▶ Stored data

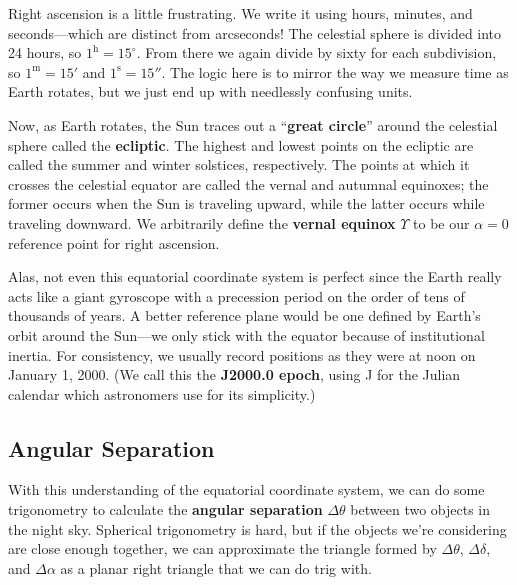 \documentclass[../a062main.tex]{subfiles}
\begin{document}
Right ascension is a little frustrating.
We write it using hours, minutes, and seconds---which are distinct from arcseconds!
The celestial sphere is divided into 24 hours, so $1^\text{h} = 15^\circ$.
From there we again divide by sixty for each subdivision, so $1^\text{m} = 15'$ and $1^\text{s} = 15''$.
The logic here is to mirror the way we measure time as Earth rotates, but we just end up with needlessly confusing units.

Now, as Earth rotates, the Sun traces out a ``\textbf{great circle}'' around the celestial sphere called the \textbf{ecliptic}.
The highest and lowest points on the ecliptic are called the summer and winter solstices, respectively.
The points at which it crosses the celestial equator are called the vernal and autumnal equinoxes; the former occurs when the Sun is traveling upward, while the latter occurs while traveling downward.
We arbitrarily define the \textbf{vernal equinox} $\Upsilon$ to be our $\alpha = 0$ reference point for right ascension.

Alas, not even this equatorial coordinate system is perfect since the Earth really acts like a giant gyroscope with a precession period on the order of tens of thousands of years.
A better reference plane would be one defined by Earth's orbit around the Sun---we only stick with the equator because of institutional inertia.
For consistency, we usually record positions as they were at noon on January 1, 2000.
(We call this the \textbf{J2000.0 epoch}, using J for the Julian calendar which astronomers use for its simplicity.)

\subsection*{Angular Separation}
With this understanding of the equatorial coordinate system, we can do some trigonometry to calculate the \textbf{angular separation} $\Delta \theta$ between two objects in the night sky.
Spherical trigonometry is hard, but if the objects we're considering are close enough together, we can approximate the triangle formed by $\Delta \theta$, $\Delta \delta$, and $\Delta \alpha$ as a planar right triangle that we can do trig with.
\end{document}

* * *

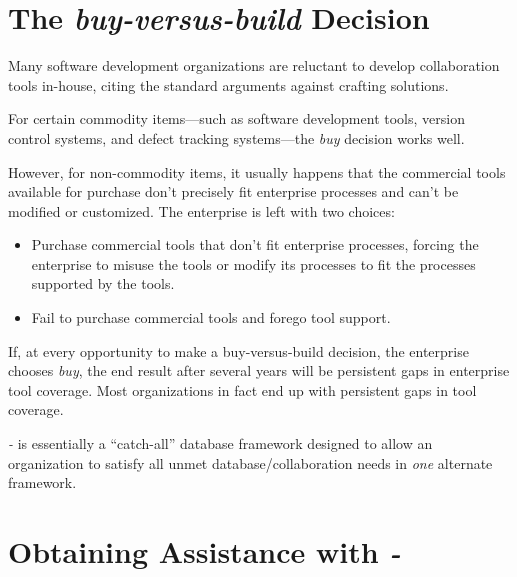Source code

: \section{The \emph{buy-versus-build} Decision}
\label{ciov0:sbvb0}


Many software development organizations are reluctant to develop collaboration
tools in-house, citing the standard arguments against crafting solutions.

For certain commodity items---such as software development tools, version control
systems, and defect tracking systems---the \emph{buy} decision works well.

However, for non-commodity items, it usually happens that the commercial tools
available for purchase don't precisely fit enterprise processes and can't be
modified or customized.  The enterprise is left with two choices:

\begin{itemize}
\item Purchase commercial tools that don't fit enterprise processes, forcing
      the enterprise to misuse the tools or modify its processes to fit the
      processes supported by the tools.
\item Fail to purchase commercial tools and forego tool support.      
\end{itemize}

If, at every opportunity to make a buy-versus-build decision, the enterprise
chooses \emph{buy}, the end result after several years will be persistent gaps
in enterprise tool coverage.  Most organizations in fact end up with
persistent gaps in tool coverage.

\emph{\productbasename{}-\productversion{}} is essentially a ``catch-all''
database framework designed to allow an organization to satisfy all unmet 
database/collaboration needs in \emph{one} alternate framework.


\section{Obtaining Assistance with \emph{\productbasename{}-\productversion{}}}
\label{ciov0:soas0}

==

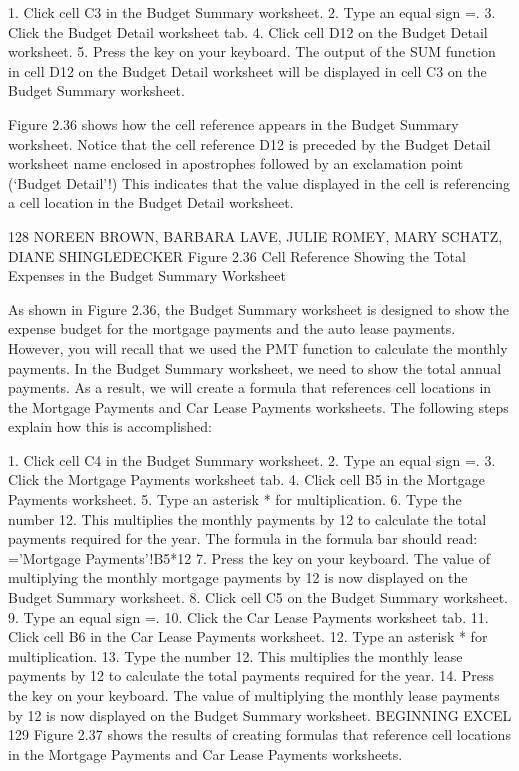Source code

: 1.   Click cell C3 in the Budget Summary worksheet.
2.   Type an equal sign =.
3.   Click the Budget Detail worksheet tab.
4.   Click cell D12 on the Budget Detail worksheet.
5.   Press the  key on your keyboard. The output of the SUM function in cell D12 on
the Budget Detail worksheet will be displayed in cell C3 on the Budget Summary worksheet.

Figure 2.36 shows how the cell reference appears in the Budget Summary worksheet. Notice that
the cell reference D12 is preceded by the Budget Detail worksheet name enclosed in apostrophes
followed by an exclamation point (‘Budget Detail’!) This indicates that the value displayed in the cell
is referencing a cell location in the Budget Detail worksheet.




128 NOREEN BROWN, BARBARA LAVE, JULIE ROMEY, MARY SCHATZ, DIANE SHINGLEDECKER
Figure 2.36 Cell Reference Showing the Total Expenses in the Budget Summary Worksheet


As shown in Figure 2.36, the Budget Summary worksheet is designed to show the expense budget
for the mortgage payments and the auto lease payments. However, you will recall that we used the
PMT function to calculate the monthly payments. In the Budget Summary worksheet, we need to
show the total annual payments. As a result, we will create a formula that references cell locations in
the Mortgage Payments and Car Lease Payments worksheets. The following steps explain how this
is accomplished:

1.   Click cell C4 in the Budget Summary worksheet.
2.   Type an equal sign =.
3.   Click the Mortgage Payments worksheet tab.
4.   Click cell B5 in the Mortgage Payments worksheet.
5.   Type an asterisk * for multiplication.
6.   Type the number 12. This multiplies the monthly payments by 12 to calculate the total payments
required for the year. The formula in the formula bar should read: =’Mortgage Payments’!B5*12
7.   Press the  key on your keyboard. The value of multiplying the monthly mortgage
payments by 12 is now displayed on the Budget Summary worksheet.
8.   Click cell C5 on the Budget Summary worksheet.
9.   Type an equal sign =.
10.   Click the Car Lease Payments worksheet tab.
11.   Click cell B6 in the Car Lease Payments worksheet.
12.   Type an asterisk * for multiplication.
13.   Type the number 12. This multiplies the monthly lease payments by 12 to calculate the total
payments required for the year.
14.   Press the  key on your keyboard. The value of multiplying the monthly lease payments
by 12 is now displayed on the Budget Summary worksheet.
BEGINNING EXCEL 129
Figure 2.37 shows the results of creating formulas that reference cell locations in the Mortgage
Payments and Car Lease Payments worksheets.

▶ HOW TO COMPLETE THIS TASK
Extract from the data every line where "processes" shows up.

▶ YOUR RESPONSE
available for purchase don't precisely fit enterprise processes and can't be
\item Purchase commercial tools that don't fit enterprise processes, forcing
      the enterprise to misuse the tools or modify its processes to fit the
      processes supported by the tools.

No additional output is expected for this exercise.